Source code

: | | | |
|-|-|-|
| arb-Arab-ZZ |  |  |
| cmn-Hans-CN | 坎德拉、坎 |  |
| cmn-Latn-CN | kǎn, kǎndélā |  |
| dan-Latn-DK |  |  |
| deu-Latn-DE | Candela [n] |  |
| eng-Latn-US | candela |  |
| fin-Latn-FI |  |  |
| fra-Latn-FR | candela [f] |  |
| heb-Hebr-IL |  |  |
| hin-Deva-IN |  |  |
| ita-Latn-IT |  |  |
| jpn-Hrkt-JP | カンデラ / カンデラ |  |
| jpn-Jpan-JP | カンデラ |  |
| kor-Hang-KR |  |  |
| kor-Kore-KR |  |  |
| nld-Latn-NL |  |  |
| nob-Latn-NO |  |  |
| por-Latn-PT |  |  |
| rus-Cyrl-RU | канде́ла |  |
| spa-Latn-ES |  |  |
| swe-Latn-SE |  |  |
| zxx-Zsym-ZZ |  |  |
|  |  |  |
+===+
### TASK INSTRUCTIONS
Scan the entries above for the string "Latn" and copy each line containing it.

### ANSWER BELOW
| cmn-Latn-CN | kǎn, kǎndélā |  |
| dan-Latn-DK |  |  |
| deu-Latn-DE | Candela [n] |  |
| eng-Latn-US | candela |  |
| fin-Latn-FI |  |  |
| fra-Latn-FR | candela [f] |  |
| ita-Latn-IT |  |  |
| nld-Latn-NL |  |  |
| nob-Latn-NO |  |  |
| por-Latn-PT |  |  |
| spa-Latn-ES |  |  |
| swe-Latn-SE |  |  |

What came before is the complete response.